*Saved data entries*
......

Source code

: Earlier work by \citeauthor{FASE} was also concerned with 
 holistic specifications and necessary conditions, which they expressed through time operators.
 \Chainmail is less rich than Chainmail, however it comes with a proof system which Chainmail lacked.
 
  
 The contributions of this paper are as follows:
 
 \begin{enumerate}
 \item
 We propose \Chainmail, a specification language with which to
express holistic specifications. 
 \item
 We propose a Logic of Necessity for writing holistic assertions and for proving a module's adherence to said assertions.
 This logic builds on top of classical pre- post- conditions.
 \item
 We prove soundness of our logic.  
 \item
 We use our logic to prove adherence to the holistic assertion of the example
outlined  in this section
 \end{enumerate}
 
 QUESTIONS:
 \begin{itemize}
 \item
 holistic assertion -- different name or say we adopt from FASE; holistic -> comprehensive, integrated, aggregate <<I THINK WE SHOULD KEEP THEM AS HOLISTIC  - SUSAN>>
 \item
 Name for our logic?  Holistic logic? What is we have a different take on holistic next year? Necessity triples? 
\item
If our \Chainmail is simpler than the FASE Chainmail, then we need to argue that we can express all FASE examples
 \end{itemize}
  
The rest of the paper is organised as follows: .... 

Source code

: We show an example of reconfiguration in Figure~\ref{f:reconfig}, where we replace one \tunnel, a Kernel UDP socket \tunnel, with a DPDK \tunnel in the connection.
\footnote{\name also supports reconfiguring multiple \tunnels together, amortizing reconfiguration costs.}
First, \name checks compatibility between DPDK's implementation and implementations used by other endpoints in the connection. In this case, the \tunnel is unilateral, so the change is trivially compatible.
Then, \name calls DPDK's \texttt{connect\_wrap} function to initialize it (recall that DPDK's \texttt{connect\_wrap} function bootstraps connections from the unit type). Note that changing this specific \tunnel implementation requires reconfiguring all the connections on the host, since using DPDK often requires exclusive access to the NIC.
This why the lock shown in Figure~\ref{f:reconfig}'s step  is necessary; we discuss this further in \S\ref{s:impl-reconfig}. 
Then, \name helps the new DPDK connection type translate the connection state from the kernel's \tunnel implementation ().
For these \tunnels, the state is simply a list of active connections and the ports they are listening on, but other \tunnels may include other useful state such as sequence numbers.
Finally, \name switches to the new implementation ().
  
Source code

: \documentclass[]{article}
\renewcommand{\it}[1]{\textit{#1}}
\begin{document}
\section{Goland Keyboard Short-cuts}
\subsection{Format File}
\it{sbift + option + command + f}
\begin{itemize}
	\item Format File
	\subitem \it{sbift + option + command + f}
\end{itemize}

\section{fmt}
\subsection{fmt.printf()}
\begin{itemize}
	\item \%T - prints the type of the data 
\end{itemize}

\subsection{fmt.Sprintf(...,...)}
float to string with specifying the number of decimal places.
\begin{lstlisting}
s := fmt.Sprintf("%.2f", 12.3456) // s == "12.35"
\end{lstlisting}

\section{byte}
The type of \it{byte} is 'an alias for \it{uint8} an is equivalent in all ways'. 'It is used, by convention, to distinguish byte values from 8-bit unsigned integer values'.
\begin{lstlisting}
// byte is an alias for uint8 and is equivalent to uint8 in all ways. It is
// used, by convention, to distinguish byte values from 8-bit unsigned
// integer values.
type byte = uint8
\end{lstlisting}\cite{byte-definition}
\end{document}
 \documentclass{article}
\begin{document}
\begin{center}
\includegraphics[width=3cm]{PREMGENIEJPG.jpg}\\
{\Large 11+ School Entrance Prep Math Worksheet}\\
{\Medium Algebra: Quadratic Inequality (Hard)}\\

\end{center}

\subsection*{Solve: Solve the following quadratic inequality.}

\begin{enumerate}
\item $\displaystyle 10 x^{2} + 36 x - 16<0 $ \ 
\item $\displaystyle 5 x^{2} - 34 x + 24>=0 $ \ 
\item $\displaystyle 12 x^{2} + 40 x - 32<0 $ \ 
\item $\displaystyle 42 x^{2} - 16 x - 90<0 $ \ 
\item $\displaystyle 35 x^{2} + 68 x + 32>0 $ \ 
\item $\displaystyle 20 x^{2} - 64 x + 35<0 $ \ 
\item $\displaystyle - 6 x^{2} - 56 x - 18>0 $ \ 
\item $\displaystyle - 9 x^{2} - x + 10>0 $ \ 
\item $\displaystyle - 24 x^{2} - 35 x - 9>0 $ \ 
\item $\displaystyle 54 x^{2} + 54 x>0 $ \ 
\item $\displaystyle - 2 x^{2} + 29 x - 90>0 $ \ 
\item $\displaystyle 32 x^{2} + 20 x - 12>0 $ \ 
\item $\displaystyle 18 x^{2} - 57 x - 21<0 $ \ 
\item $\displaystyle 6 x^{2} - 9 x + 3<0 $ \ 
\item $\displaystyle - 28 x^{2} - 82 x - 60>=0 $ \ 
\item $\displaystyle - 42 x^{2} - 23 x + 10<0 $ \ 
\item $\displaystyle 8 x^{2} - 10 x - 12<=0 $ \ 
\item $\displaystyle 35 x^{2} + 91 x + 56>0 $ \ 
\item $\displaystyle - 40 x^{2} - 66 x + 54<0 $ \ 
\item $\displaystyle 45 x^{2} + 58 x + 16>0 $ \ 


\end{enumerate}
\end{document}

......

Return the lines above that include the string "FASE".

: Earlier work by \citeauthor{FASE} was also concerned with 
 holistic assertion -- different name or say we adopt from FASE; holistic -> comprehensive, integrated, aggregate <<I THINK WE SHOULD KEEP THEM AS HOLISTIC  - SUSAN>>
If our \Chainmail is simpler than the FASE Chainmail, then we need to argue that we can express all FASE examples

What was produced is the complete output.